It’s not for everyone, but I enjoy trying to figure out specialized technical terminology, even at a superficial level. For the last month or two, I have been helping assemble a revision of a FADGI guideline (PDF) and an accompanying explanatory report (PDF).  Both of these documents pertain to measuring the performance of analog-to-digital converters (ADC) for sound recordings; you can find them and other relevant documents at a dedicated FADGI Web page. This experience has let me peer into the world of audio engineering.  (FADGI stands for the Federal Agencies Digitization Guidelines Initiative; there are two Working Groups, one for still images, one for audio-visual.)

FADGI field test of ADC performance metrics and methods in a preservation reformatting studio at the National Archives and Records Administration in College Park, Maryland.  Left to right: FADGI expert consultants Chris Lacinak and Phillip Sztenderowicz, and NARA recording engineer Ryan Davis.
FADGI field test of ADC performance metrics and methods in a preservation reformatting studio at the National Archives and Records Administration in College Park, Maryland. Left to right: FADGI expert consultants Chris Lacinak and Phillip Sztenderowicz, and NARA recording engineer Ryan Davis.

If you are familiar with audio digitization, some of the terms will come easily and are even self-explanatory: frequency response (what are the highest and lowest sound pitches that can be reproduced without having the level or volume fall out of range?), total harmonic distortion + noise (has to do with, well, distortion and noise, stuff you don’t want in your audio stream), and two types of crosstalk (for stereo, you want to keep left separate from right). Among the terms that were a little more mysterious to me was common-mode rejection ratio. I learned that this has to do with the ability of a device to reject noise and interference that typically results from picking up unwanted electromagnetic interference in the wiring between the audio source and the ADC’s input.

My favorite mystery terms consist of this pair: sync input jitter susceptibility and jitter transfer gain. For a layperson, the word jitter is irresistible. Alas, even with audio at stake, this has nothing to do with music or dance.
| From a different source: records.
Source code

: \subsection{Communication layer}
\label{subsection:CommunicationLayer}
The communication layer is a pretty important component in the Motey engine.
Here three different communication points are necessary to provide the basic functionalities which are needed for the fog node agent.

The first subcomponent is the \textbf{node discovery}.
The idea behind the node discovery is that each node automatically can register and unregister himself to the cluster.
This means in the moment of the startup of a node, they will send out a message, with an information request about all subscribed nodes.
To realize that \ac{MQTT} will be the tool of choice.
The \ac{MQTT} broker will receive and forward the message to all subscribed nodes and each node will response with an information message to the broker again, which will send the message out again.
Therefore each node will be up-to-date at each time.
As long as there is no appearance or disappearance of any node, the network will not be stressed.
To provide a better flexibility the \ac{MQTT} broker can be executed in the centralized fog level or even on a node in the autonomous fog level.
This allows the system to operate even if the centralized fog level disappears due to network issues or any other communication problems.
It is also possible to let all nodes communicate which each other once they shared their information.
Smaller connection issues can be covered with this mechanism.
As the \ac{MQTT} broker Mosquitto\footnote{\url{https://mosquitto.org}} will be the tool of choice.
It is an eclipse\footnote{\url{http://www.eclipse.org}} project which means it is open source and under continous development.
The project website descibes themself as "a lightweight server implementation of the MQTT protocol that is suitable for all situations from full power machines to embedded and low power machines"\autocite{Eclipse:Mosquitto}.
Rather, the term reflects the importance of a “clock.” As discussed in the sidebar that follows, digitization entails sampling the audio, producing a large number of numbers (the digits, natch) at very precise intervals in time, aka “event instants.” One Audio Engineering Society standard (AES-12id-2006, r2011) defines jitter as “the dynamic deviation of event instants in a stream or signal from their ideal positions in time.” Accuracy and precision are at stake.  Continued below sidebar.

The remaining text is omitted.